Por Karen Chayene.

quinta-feira, 5 de maio de 2011

Conversa. #

  Depois de “muito tempo” sem encontrá-la, fugindo de seu olhar, de seu amor, por um medo sem explicação, ele percebe que nada que ele buscou até hoje depois de deixá-la, pôde suprir a sua ausência e a falta que ela fazia. Que nada, nem ninguém preenchiam aquele vazio no peito dele. Ele volta a procurá-la com medo de sua reação, mais medo maior ele tinha de perdê-la pra sempre. Do outro lado ela se encontrava até então serena. Até que o telefone toca, ela sem pensar muito atende, o coração batia tão forte que chegava a doer, os lábios perdera a cor no piscar de olhos, e ela diz:

Ela: Oi João! Tudo bem?
Ele: Oi minha pequena, tudo melhorando! E você como está?
Ela: Tudo em perfeita ordem, graças a Deus! Mais porque você me ligou, tanto tempo sem nos falar, o que você quer?
Ele: Tempo demais pra o meu gosto, mais eu preciso falar com você, não sei se pra você está na hora, mais pra mim a hora chegou...
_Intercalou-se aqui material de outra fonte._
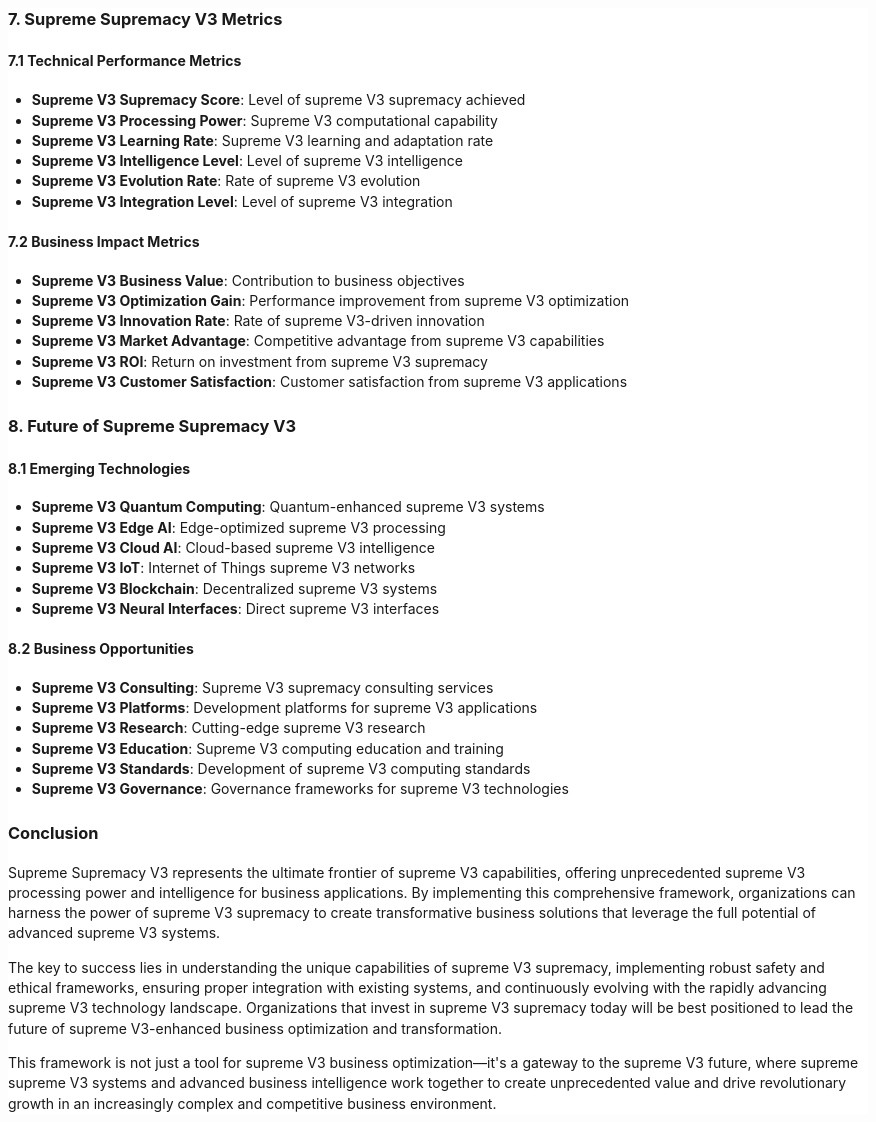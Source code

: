 ### 7. Supreme Supremacy V3 Metrics

#### 7.1 Technical Performance Metrics
- **Supreme V3 Supremacy Score**: Level of supreme V3 supremacy achieved
- **Supreme V3 Processing Power**: Supreme V3 computational capability
- **Supreme V3 Learning Rate**: Supreme V3 learning and adaptation rate
- **Supreme V3 Intelligence Level**: Level of supreme V3 intelligence
- **Supreme V3 Evolution Rate**: Rate of supreme V3 evolution
- **Supreme V3 Integration Level**: Level of supreme V3 integration

#### 7.2 Business Impact Metrics
- **Supreme V3 Business Value**: Contribution to business objectives
- **Supreme V3 Optimization Gain**: Performance improvement from supreme V3 optimization
- **Supreme V3 Innovation Rate**: Rate of supreme V3-driven innovation
- **Supreme V3 Market Advantage**: Competitive advantage from supreme V3 capabilities
- **Supreme V3 ROI**: Return on investment from supreme V3 supremacy
- **Supreme V3 Customer Satisfaction**: Customer satisfaction from supreme V3 applications

### 8. Future of Supreme Supremacy V3

#### 8.1 Emerging Technologies
- **Supreme V3 Quantum Computing**: Quantum-enhanced supreme V3 systems
- **Supreme V3 Edge AI**: Edge-optimized supreme V3 processing
- **Supreme V3 Cloud AI**: Cloud-based supreme V3 intelligence
- **Supreme V3 IoT**: Internet of Things supreme V3 networks
- **Supreme V3 Blockchain**: Decentralized supreme V3 systems
- **Supreme V3 Neural Interfaces**: Direct supreme V3 interfaces

#### 8.2 Business Opportunities
- **Supreme V3 Consulting**: Supreme V3 supremacy consulting services
- **Supreme V3 Platforms**: Development platforms for supreme V3 applications
- **Supreme V3 Research**: Cutting-edge supreme V3 research
- **Supreme V3 Education**: Supreme V3 computing education and training
- **Supreme V3 Standards**: Development of supreme V3 computing standards
- **Supreme V3 Governance**: Governance frameworks for supreme V3 technologies

### Conclusion
Supreme Supremacy V3 represents the ultimate frontier of supreme V3 capabilities, offering unprecedented supreme V3 processing power and intelligence for business applications. By implementing this comprehensive framework, organizations can harness the power of supreme V3 supremacy to create transformative business solutions that leverage the full potential of advanced supreme V3 systems.

The key to success lies in understanding the unique capabilities of supreme V3 supremacy, implementing robust safety and ethical frameworks, ensuring proper integration with existing systems, and continuously evolving with the rapidly advancing supreme V3 technology landscape. Organizations that invest in supreme V3 supremacy today will be best positioned to lead the future of supreme V3-enhanced business optimization and transformation.

This framework is not just a tool for supreme V3 business optimization—it's a gateway to the supreme V3 future, where supreme supreme V3 systems and advanced business intelligence work together to create unprecedented value and drive revolutionary growth in an increasingly complex and competitive business environment.
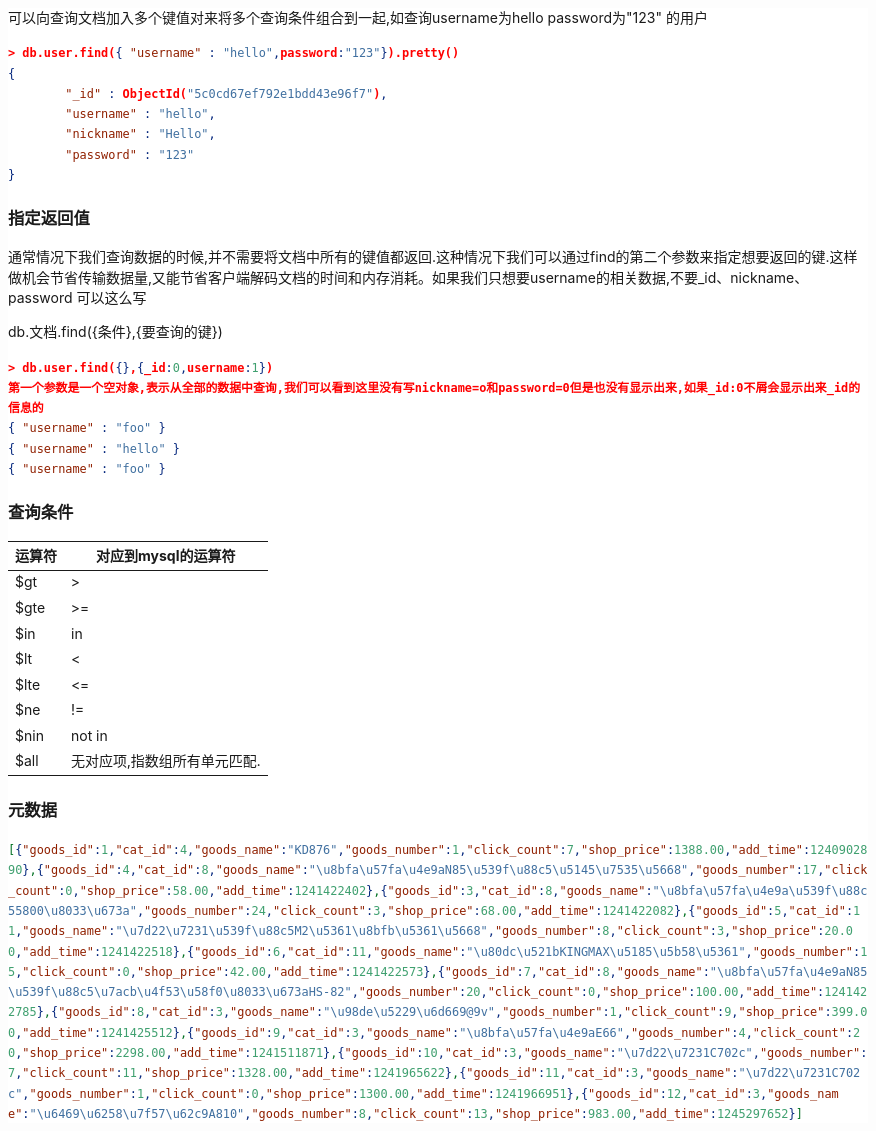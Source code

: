 可以向查询文档加入多个键值对来将多个查询条件组合到一起,如查询username为hello  password为"123" 的用户

```json
> db.user.find({ "username" : "hello",password:"123"}).pretty()
{
        "_id" : ObjectId("5c0cd67ef792e1bdd43e96f7"),
        "username" : "hello",
        "nickname" : "Hello",
        "password" : "123"
}
```

### 指定返回值

通常情况下我们查询数据的时候,并不需要将文档中所有的键值都返回.这种情况下我们可以通过find的第二个参数来指定想要返回的键.这样做机会节省传输数据量,又能节省客户端解码文档的时间和内存消耗。如果我们只想要username的相关数据,不要_id、nickname、password 可以这么写

db.文档.find({条件},{要查询的键})

```json
> db.user.find({},{_id:0,username:1})
第一个参数是一个空对象,表示从全部的数据中查询,我们可以看到这里没有写nickname=o和password=0但是也没有显示出来,如果_id:0不屑会显示出来_id的信息的
{ "username" : "foo" }
{ "username" : "hello" }
{ "username" : "foo" }
```

### 查询条件

| 运算符 | 对应到mysql的运算符          |
| ------ | ---------------------------- |
| $gt    | >                            |
| $gte   | >=                           |
| $in    | in                           |
| $lt    | <                            |
| $lte   | <=                           |
| $ne    | !=                           |
| $nin   | not   in                     |
| $all   | 无对应项,指数组所有单元匹配. |

### 元数据

```json
[{"goods_id":1,"cat_id":4,"goods_name":"KD876","goods_number":1,"click_count":7,"shop_price":1388.00,"add_time":1240902890},{"goods_id":4,"cat_id":8,"goods_name":"\u8bfa\u57fa\u4e9aN85\u539f\u88c5\u5145\u7535\u5668","goods_number":17,"click_count":0,"shop_price":58.00,"add_time":1241422402},{"goods_id":3,"cat_id":8,"goods_name":"\u8bfa\u57fa\u4e9a\u539f\u88c55800\u8033\u673a","goods_number":24,"click_count":3,"shop_price":68.00,"add_time":1241422082},{"goods_id":5,"cat_id":11,"goods_name":"\u7d22\u7231\u539f\u88c5M2\u5361\u8bfb\u5361\u5668","goods_number":8,"click_count":3,"shop_price":20.00,"add_time":1241422518},{"goods_id":6,"cat_id":11,"goods_name":"\u80dc\u521bKINGMAX\u5185\u5b58\u5361","goods_number":15,"click_count":0,"shop_price":42.00,"add_time":1241422573},{"goods_id":7,"cat_id":8,"goods_name":"\u8bfa\u57fa\u4e9aN85\u539f\u88c5\u7acb\u4f53\u58f0\u8033\u673aHS-82","goods_number":20,"click_count":0,"shop_price":100.00,"add_time":1241422785},{"goods_id":8,"cat_id":3,"goods_name":"\u98de\u5229\u6d669@9v","goods_number":1,"click_count":9,"shop_price":399.00,"add_time":1241425512},{"goods_id":9,"cat_id":3,"goods_name":"\u8bfa\u57fa\u4e9aE66","goods_number":4,"click_count":20,"shop_price":2298.00,"add_time":1241511871},{"goods_id":10,"cat_id":3,"goods_name":"\u7d22\u7231C702c","goods_number":7,"click_count":11,"shop_price":1328.00,"add_time":1241965622},{"goods_id":11,"cat_id":3,"goods_name":"\u7d22\u7231C702c","goods_number":1,"click_count":0,"shop_price":1300.00,"add_time":1241966951},{"goods_id":12,"cat_id":3,"goods_name":"\u6469\u6258\u7f57\u62c9A810","goods_number":8,"click_count":13,"shop_price":983.00,"add_time":1245297652}]

```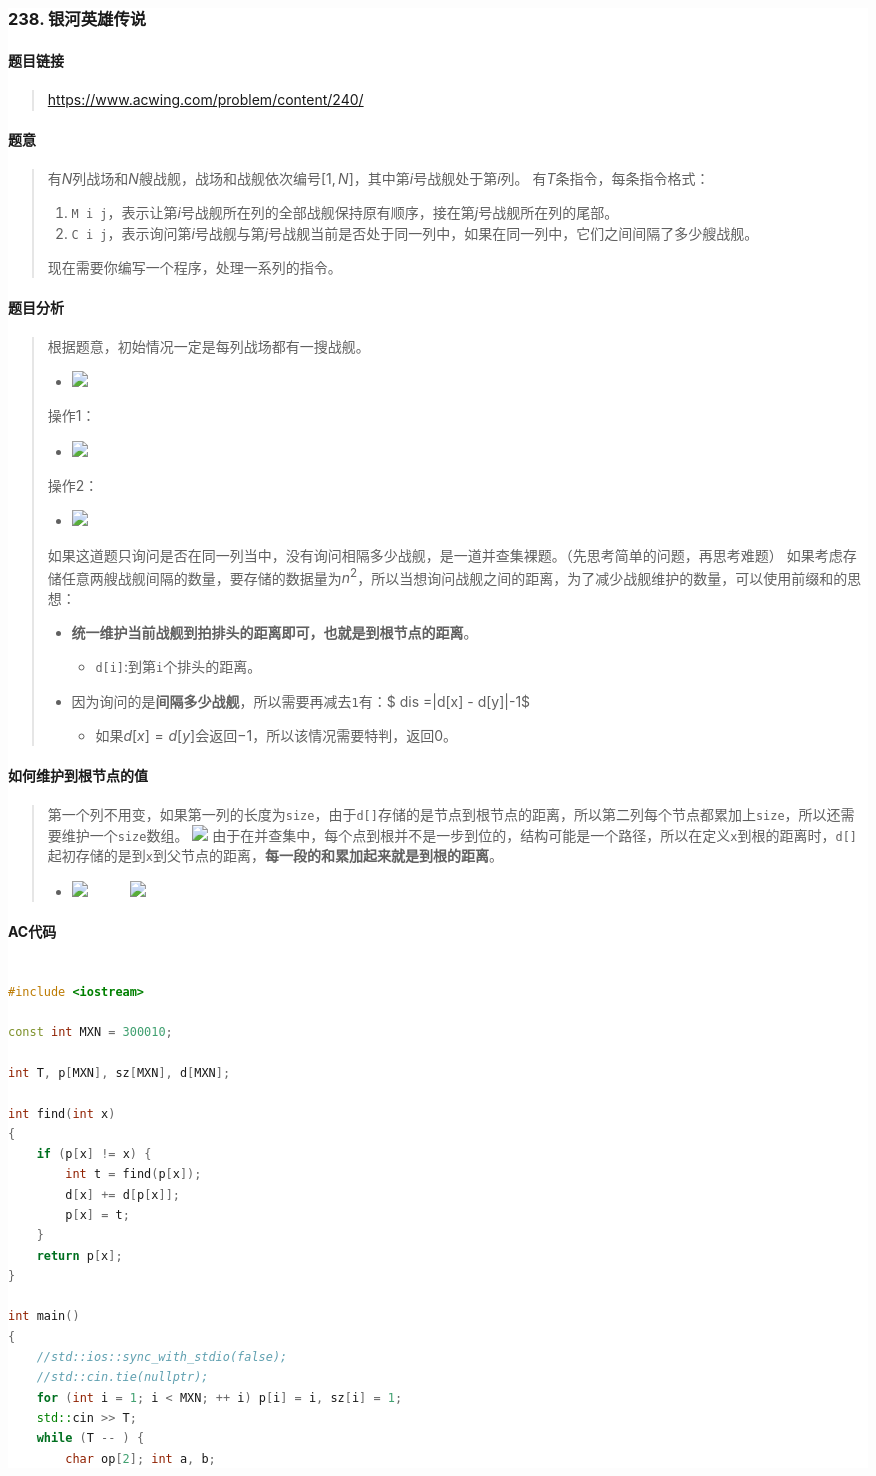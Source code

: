 ### 238. 银河英雄传说 
#### 题目链接
> https://www.acwing.com/problem/content/240/
#### 题意
> 有$N$列战场和$N$艘战舰，战场和战舰依次编号$[1,N]$，其中第$i$号战舰处于第$i$列。
> 有$T$条指令，每条指令格式：
> 1. `M i j`，表示让第$i$号战舰所在列的全部战舰保持原有顺序，接在第$j$号战舰所在列的尾部。
> 2. `C i j`，表示询问第$i$号战舰与第$j$号战舰当前是否处于同一列中，如果在同一列中，它们之间间隔了多少艘战舰。
> 
> 现在需要你编写一个程序，处理一系列的指令。
#### 题目分析
> 根据题意，初始情况一定是每列战场都有一搜战舰。
> - <img src="https://pic.imgdb.cn/item/64aba5d81ddac507cc6334ed.jpg" width=30%>
> 操作1：
> - <img src="https://pic.imgdb.cn/item/64aba6201ddac507cc642291.jpg" width=20%>
> 
> 操作2：
> - <img src="https://pic.imgdb.cn/item/64aba6f31ddac507cc66a6dc.jpg" width=20%>
> 如果这道题只询问是否在同一列当中，没有询问相隔多少战舰，是一道并查集裸题。（先思考简单的问题，再思考难题）
> 如果考虑存储任意两艘战舰间隔的数量，要存储的数据量为$n^2$，所以当想询问战舰之间的距离，为了减少战舰维护的数量，可以使用前缀和的思想：
> - **统一维护当前战舰到拍排头的距离即可，也就是到根节点的距离**。
> 	- `d[i]`:到第`i`个排头的距离。
> 
> - 因为询问的是**间隔多少战舰**，所以需要再减去`1`有：$ dis =|d[x] - d[y]|-1$
> 	- 如果$d[x] = d[y]$会返回$-1$，所以该情况需要特判，返回$0$。
#### 如何维护到根节点的值
> 第一个列不用变，如果第一列的长度为`size`，由于`d[]`存储的是节点到根节点的距离，所以第二列每个节点都累加上`size`，所以还需要维护一个`size`数组。
> <img src="https://pic.imgdb.cn/item/64abaeff1ddac507cc80509b.jpg" width=30%>
> 由于在并查集中，每个点到根并不是一步到位的，结构可能是一个路径，所以在定义`x`到根的距离时，`d[]`起初存储的是到`x`到父节点的距离，**每一段的和累加起来就是到根的距离**。
> - <img src="https://pic.imgdb.cn/item/64abb1a91ddac507cc89e5d7.jpg">&emsp;&emsp;&emsp;<img src="https://pic.imgdb.cn/item/64abb22e1ddac507cc8b9435.jpg">
> 
#### AC代码
```c++

#include <iostream>

const int MXN = 300010;

int T, p[MXN], sz[MXN], d[MXN];

int find(int x) 
{
	if (p[x] != x) {
		int t = find(p[x]);
		d[x] += d[p[x]];
		p[x] = t;
	}
	return p[x];
}

int main()
{
	//std::ios::sync_with_stdio(false);
	//std::cin.tie(nullptr);
	for (int i = 1; i < MXN; ++ i) p[i] = i, sz[i] = 1;
	std::cin >> T;
	while (T -- ) {
		char op[2]; int a, b;
```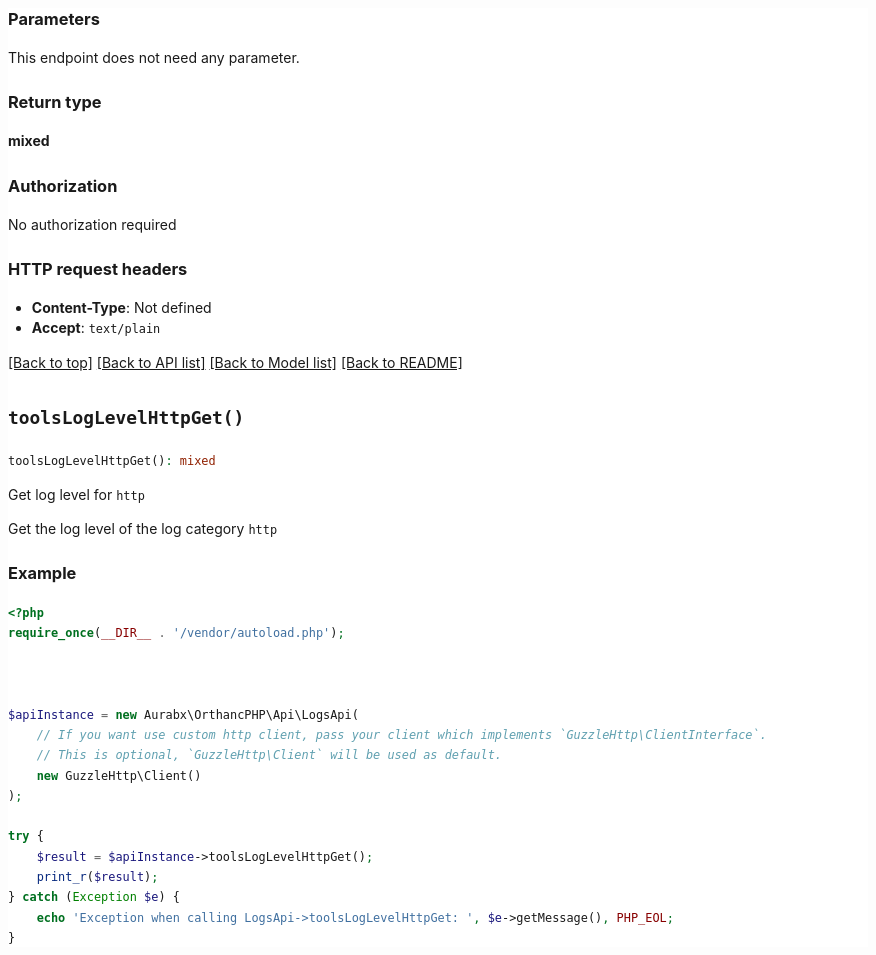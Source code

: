 ### Parameters

This endpoint does not need any parameter.

### Return type

**mixed**

### Authorization

No authorization required

### HTTP request headers

- **Content-Type**: Not defined
- **Accept**: `text/plain`

[[Back to top]](#) [[Back to API list]](../../README.md#endpoints)
[[Back to Model list]](../../README.md#models)
[[Back to README]](../../README.md)

## `toolsLogLevelHttpGet()`

```php
toolsLogLevelHttpGet(): mixed
```

Get log level for `http`

Get the log level of the log category `http`

### Example

```php
<?php
require_once(__DIR__ . '/vendor/autoload.php');



$apiInstance = new Aurabx\OrthancPHP\Api\LogsApi(
    // If you want use custom http client, pass your client which implements `GuzzleHttp\ClientInterface`.
    // This is optional, `GuzzleHttp\Client` will be used as default.
    new GuzzleHttp\Client()
);

try {
    $result = $apiInstance->toolsLogLevelHttpGet();
    print_r($result);
} catch (Exception $e) {
    echo 'Exception when calling LogsApi->toolsLogLevelHttpGet: ', $e->getMessage(), PHP_EOL;
}
```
A pequena dele sem entender nada, fazia várias perguntas a ela mesma dentro de sua cabeça tão confusa.  (O que será que ele quer depois de tanto tempo? / O que aconteceu? / O que mudou? Será que ele quer brincar novamente?).

Ela: Hora de que? O que você está falando? Seja mais claro!
Ele: Hora de nós dois sermos felizes, é disso que eu estou falando, hora de te contar tudo, de te explicar tudo.
Ela: Nós dois? Não há mais “nós dois”. Há muito tempo que isso acabou inclusive por uma escolha sua, diga-se de passagem!

O amado João da pequena, perder então a fala, e o silêncio rola solto. Mais não perdera a esperança de conversar com a pequena. Ele chora, respira fundo tentando encher os pulmões de ar e fala mais uma vez:

Ele: Eu sempre tive medo de algum dia te procurar e você dizer que era tarde, que já não havia amor por mim, que tudo se acabou. Mais mesmo que você me fale isso, eu preciso que você saiba do amor que eu tenho por você, de como foi ruim todo esse tempo longe, como doeu olhar pra você e não encontrar o teu olhar pra me também, como doeu não ter seus sorrisos, como esse seu silêncio também me consumia. Te ver e não chegar perto, por medo, por um orgulho idiota, por essa pose de macho. Eu sinto a sua falta minha pequena, e eu demorei muito pra entender o que realmente você é pra me. E essa dor me consome, me machuca, me perturba. Me perdoe, mais uma vez, por favor me perdoe!

Ela chora desesperadamente, enfim ela houve o que tanto sonhou durante anos. Não consegue falar, apenas chora. Tanta coisa passa em sua cabeça. Como depois de tanto tempo, ele reaparecer falando tudo aquilo, ela já não sabia se o certo a fazer era aceitá-lo, mais também não tinha nenhuma certeza se o mandaria embora. E então ela ainda chorando fala:

Ela: “O amor tudo sofre, tudo crê, tudo espera, tudo suporta. O amor jamais acaba”. Eu estaria mentindo se dissesse que não sinto a sua falta, que eu não te amo mais. E só Deus sabe o quanto eu esperei por esse dia. Como vai ser daqui a dois minutos eu não sei, só sei que agora o que eu preciso é ver você!